Oysa o gülleri severdi. Güllere vurgundu o. ‘Tifoya kardeş çıkan renkleriyle kokuları bile kıpkırmızı olan, görülmemiş güneşleri görülmemiş gözlere getiren, evlerin içine içine döşenen’ güllere yanıktı o. Güllere aşıktı o. “Kızarmış bir ekmek gibi duran saksılardaki sarı güllere sevdalıydı o. Umutları mektup mektup çoğaltan güllere meftundu o. Gül yaprağından kubbe, gül fidanından çatı, gül kokusundan anne ve gül şurubundan aşk sanatı olsun” isterdi o.

Utandı. En çok da ‘siyah güller, ak güller’ ve ille de ‘Geyve’nin gülleri’ne yangındı ama bunu kendi kendine söylemekten bile utanıyordu. Başını eğdi. Kendini bildi bileli yüzünde ve gözlerinde gezinip duran o anlaşılmazhüzün, tarifsiz keder ve çekilmez dertle merdivenlerden aşağıya indi.

Kız oradaydı işte. Yemekhane ile çay ocağı arasındaki iki pingpong masasının birinin başında durmuş, servis atmaya hazırlanıyordu. Sol elinin parmakları arasında bembeyaz bir mika top vardı. Yeşil renkli raketi tutan sağ eli havaya kalkmış, güzelim başı yavaşça arkaya eğilmiş, iyice kısılmış gözlerle masanın öteki ucundaki rakibine bakıyordu.

Kız güzeldi. Alnını açıkta bırakan parlak saçları, ucu zarifçe havaya kalkık burnu, ışıklı mavi gözleri ve incecik bedeniyle güzeldi. Aynı sınıfta okuduğu ve kendisi gibi şiir yazan arkadaşı Pülümürlü Cemalettin Seber haklıydı. Kız gerçekten de ünlü yıldız Grace Kelly’ye çok benziyordu.

Kız topa vurdu.
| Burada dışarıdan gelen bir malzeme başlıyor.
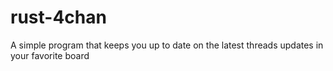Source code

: # rust-4chan
A simple program that keeps you up to date on the latest threads updates in your favorite board
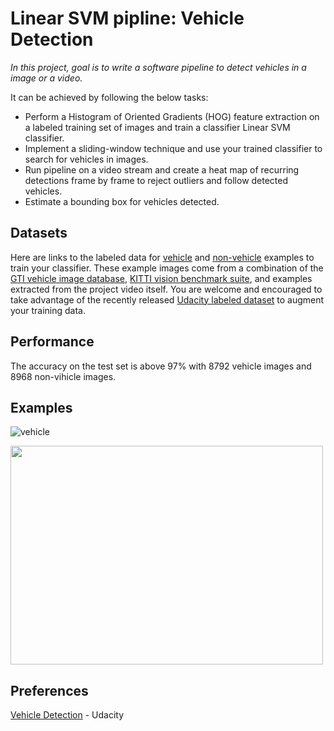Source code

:# Linear SVM pipline: Vehicle Detection
*In this project, goal is to write a software pipeline to detect vehicles in a image or a video.*

It can be achieved by following the below tasks:
+  Perform a Histogram of Oriented Gradients (HOG) feature extraction on a labeled training set of images and train a classifier Linear SVM classifier.
+ Implement a sliding-window technique and use your trained classifier to search for vehicles in images.
+ Run pipeline on a video stream and create a heat map of recurring detections frame by frame to reject outliers and follow detected vehicles.
+ Estimate a bounding box for vehicles detected.

## Datasets
Here are links to the labeled data for [vehicle](https://s3.amazonaws.com/udacity-sdc/Vehicle_Tracking/vehicles.zip) and [non-vehicle](https://s3.amazonaws.com/udacity-sdc/Vehicle_Tracking/non-vehicles.zip) examples to train your classifier. These example images come from a combination of the [GTI vehicle image database](http://www.gti.ssr.upm.es/data/Vehicle_database.html), [KITTI vision benchmark suite](http://www.gti.ssr.upm.es/data/Vehicle_database.html), and examples extracted from the project video itself. You are welcome and encouraged to take advantage of the recently released [Udacity labeled dataset](https://github.com/udacity/self-driving-car/tree/master/annotations) to augment your training data.

## Performance
The accuracy on the test set is above 97% with 8792 vehicle images and 8968 non-vihicle images.

## Examples
![vehicle](images/figures/vehicl_detect_on_image.png)

<img src="https://media.giphy.com/media/i3CLrpVj0GlIV9aHQJ/giphy.gif" width="500" height="350"/>

## Preferences
[Vehicle Detection](https://github.com/udacity/CarND-Vehicle-Detection) - Udacity
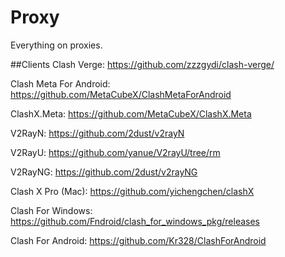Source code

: # Proxy
Everything on proxies. 


##Clients 
Clash Verge: https://github.com/zzzgydi/clash-verge/

Clash Meta For Android: https://github.com/MetaCubeX/ClashMetaForAndroid

ClashX.Meta: https://github.com/MetaCubeX/ClashX.Meta

V2RayN: https://github.com/2dust/v2rayN

V2RayU: https://github.com/yanue/V2rayU/tree/rm

V2RayNG: https://github.com/2dust/v2rayNG



Clash X Pro (Mac): https://github.com/yichengchen/clashX

Clash For Windows: https://github.com/Fndroid/clash_for_windows_pkg/releases

Clash For Android: https://github.com/Kr328/ClashForAndroid
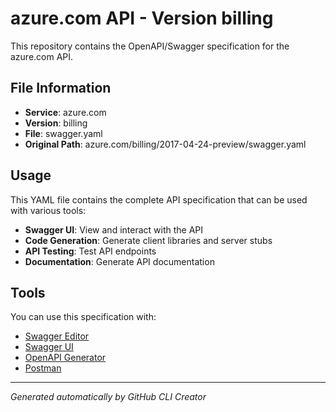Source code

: # azure.com API - Version billing

This repository contains the OpenAPI/Swagger specification for the azure.com API.

## File Information

- **Service**: azure.com
- **Version**: billing
- **File**: swagger.yaml
- **Original Path**: azure.com/billing/2017-04-24-preview/swagger.yaml

## Usage

This YAML file contains the complete API specification that can be used with various tools:

- **Swagger UI**: View and interact with the API
- **Code Generation**: Generate client libraries and server stubs
- **API Testing**: Test API endpoints
- **Documentation**: Generate API documentation

## Tools

You can use this specification with:

- [Swagger Editor](https://editor.swagger.io/)
- [Swagger UI](https://swagger.io/tools/swagger-ui/)
- [OpenAPI Generator](https://openapi-generator.tech/)
- [Postman](https://www.postman.com/)

---

*Generated automatically by GitHub CLI Creator*
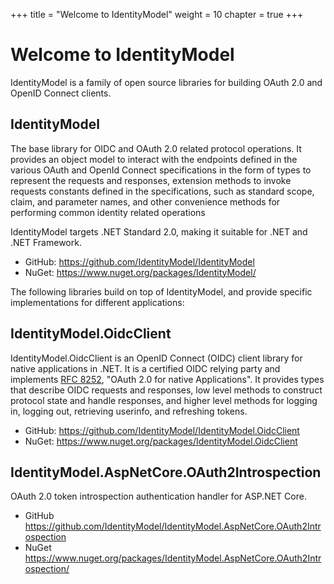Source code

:+++
title = "Welcome to IdentityModel"
weight = 10
chapter = true
+++


Welcome to IdentityModel
========================

IdentityModel is a family of open source libraries for building OAuth 2.0 and OpenID
Connect clients.

## IdentityModel

The base library for OIDC and OAuth 2.0 related protocol operations. It provides an object
model to interact with the endpoints defined in the various OAuth and OpenId Connect
specifications in the form of types to represent the requests and responses, extension
methods to invoke requests constants defined in the specifications, such as standard
scope, claim, and parameter names, and other convenience methods for performing common
identity related operations

IdentityModel targets .NET Standard 2.0, making it suitable for .NET and .NET Framework.

- GitHub: <https://github.com/IdentityModel/IdentityModel>
- NuGet: <https://www.nuget.org/packages/IdentityModel/>
<!-- - CI builds <https://github.com/orgs/IdentityModel/packages> -->

The following libraries build on top of IdentityModel, and provide
specific implementations for different applications:

## IdentityModel.OidcClient

IdentityModel.OidcClient is an OpenID Connect (OIDC) client library for native
applications in .NET. It is a certified OIDC relying party and implements [RFC
8252](https://datatracker.ietf.org/doc/html/rfc8252/), "OAuth 2.0 for native
Applications". It provides types that describe OIDC requests and responses, low level
methods to construct protocol state and handle responses, and higher level methods for
logging in, logging out, retrieving userinfo, and refreshing tokens.

- GitHub: <https://github.com/IdentityModel/IdentityModel.OidcClient>
- NuGet: <https://www.nuget.org/packages/IdentityModel.OidcClient>
<!-- -   CI builds <https://github.com/orgs/IdentityModel/packages> -->

## IdentityModel.AspNetCore.OAuth2Introspection

OAuth 2.0 token introspection authentication handler for ASP.NET Core.

- GitHub <https://github.com/IdentityModel/IdentityModel.AspNetCore.OAuth2Introspection>
- NuGet <https://www.nuget.org/packages/IdentityModel.AspNetCore.OAuth2Introspection/>
<!-- - CI builds <https://github.com/orgs/IdentityModel/packages> -->
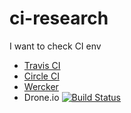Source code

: # ci-research

I want to check CI env

- [Travis CI](https://travis-ci.org/whywaita/ci-research)
- [Circle CI](https://circleci.com/gh/whywaita/ci-research)
- [Wercker](https://app.wercker.com/#applications/574016a14933d8d12728d209)
- Drone.io [![Build Status](https://drone.io/github.com/whywaita/ci-research/status.png)](https://drone.io/github.com/whywaita/ci-research/latest)
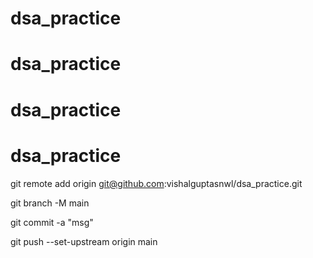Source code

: # dsa_practice
# dsa_practice
# dsa_practice
# dsa_practice
git remote add origin git@github.com:vishalguptasnwl/dsa_practice.git

git branch -M main

git commit -a "msg"

git push --set-upstream origin main

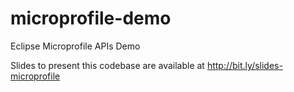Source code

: # microprofile-demo
Eclipse Microprofile APIs Demo

Slides to present this codebase are available at <http://bit.ly/slides-microprofile>
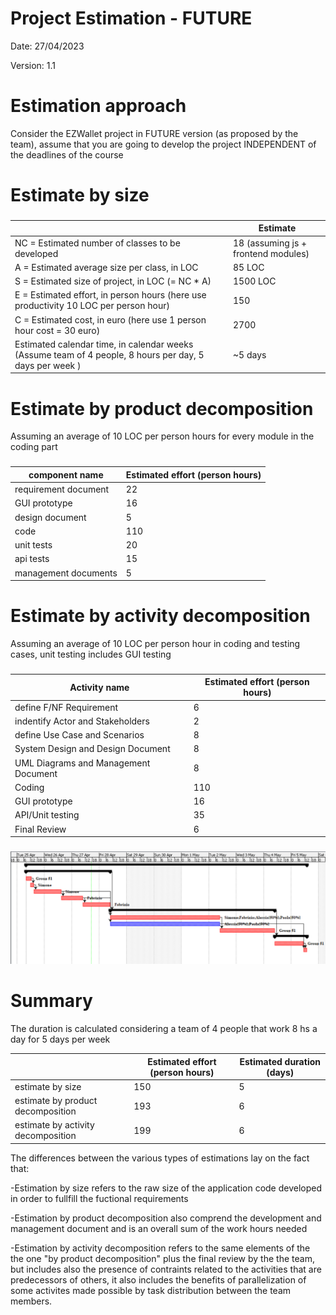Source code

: # Project Estimation - FUTURE
Date: 27/04/2023

Version: 1.1


# Estimation approach
Consider the EZWallet  project in FUTURE version (as proposed by the team), assume that you are going to develop the project INDEPENDENT of the deadlines of the course
# Estimate by size
### 
|             | Estimate                        |             
| ----------- | ------------------------------- |  
| NC =  Estimated number of classes to be developed    |    18  (assuming js + frontend modules)          |             
|  A = Estimated average size per class, in LOC       |      85 LOC                  | 
| S = Estimated size of project, in LOC (= NC * A) | 1500 LOC|
| E = Estimated effort, in person hours (here use productivity 10 LOC per person hour)  |  150   
| C = Estimated cost, in euro (here use 1 person hour cost = 30 euro) | 2700 | 
 | Estimated calendar time, in calendar weeks (Assume team of 4 people, 8 hours per day, 5 days per week ) |           ~5 days         |               

# Estimate by product decomposition

Assuming an average of 10 LOC per person hours for every module in the coding part
### 
|         component name    | Estimated effort (person hours)   |             
| ----------- | ------------------------------- | 
|requirement document    | 22 |
| GUI prototype | 16 |
|design document | 5 |
|code | 110 |
| unit tests | 20 |
| api tests | 15 |
| management documents  | 5 |



# Estimate by activity decomposition

Assuming an average of 10 LOC per person hour in coding and testing cases, unit testing includes GUI testing
### 
|         Activity name    | Estimated effort (person hours)   |             
| ----------- | ------------------------------- | 
| define F/NF Requirement | 6|
| indentify Actor and Stakeholders | 2 |
| define Use Case and Scenarios | 8 |
| System Design and Design Document| 8 |
| UML Diagrams and Management Document | 8 |
| Coding | 110|
| GUI prototype |16 |
| API/Unit testing |35|
| Final Review | 6 |
###
![gant diagram](images/GanttV2.png)

# Summary


The duration is calculated considering a team of 4 people that work 8 hs a day for 5 days per week

|             | Estimated effort (person hours)                        |   Estimated duration (days)  |          
| ----------- | ------------------------------- | ---------------|
| estimate by size | 150 | 5 |
| estimate by product decomposition | 193 | 6 |
| estimate by activity decomposition | 199 | 6 |


The differences between the various types of estimations lay on the fact that:

-Estimation by size refers to the raw size of the application code developed in order to fullfill the fuctional requirements

-Estimation by product decomposition also comprend the development and management document and is an overall sum of the work hours needed

-Estimation by activity decomposition refers to the same elements of the the one "by product decomposition" plus the final review by the the team, but includes also the presence of contraints related to the activities that are predecessors of others, it also includes the benefits of parallelization of some activites made possible by task distribution between the team members.


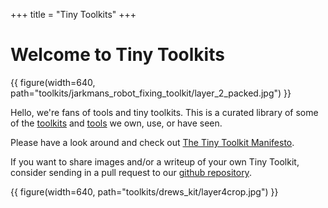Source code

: +++
title = "Tiny Toolkits"
+++
# Welcome to Tiny Toolkits

{{ figure(width=640, path="toolkits/jarkmans_robot_fixing_toolkit/layer_2_packed.jpg") }}

Hello, we're fans of tools and tiny toolkits. This is a curated library of some of the
[toolkits](https://tinytoolk.it/toolkits/) and [tools](https://tinytoolk.it/tools/) we own, use, or have seen.

Please have a look around and check out [The Tiny Toolkit Manifesto](https://tinytoolk.it/manifesto/).

If you want to share images and/or a writeup of your own Tiny Toolkit, consider sending in a pull request to our [github repository](https://github.com/tinytoolkit/tinytoolk.it).

{{ figure(width=640, path="toolkits/drews_kit/layer4crop.jpg") }}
Top sertçe masanın öteki yanına çarptı ve ‘tak’ diye bir ses çıkardı. Pingpong topu, masaya her vuruşunda, sesler de tak, tak diye yankılandı. Topa hiç bakmadan, sadece güzel kıza bakarak oyunu izledi. Tak tak seslerini dinledi. ‘Beyaz iplik sert iplik ve tak tak / Yuvarlak top küçük top ve tak tak / Pingpong masası varla yok arası / Ben ellerim kesik varla yok arası’ diye aklından dizeler yazdı ve kızı izledi. Masayı da izledi. ‘Ha Sezai ha pingpong masası / Ha pingpong masası ha boş tüfek / Bir el işareti eyvallah ve tak tak’ diye yine aklından dizeler yazıp, şiiri bitirdi.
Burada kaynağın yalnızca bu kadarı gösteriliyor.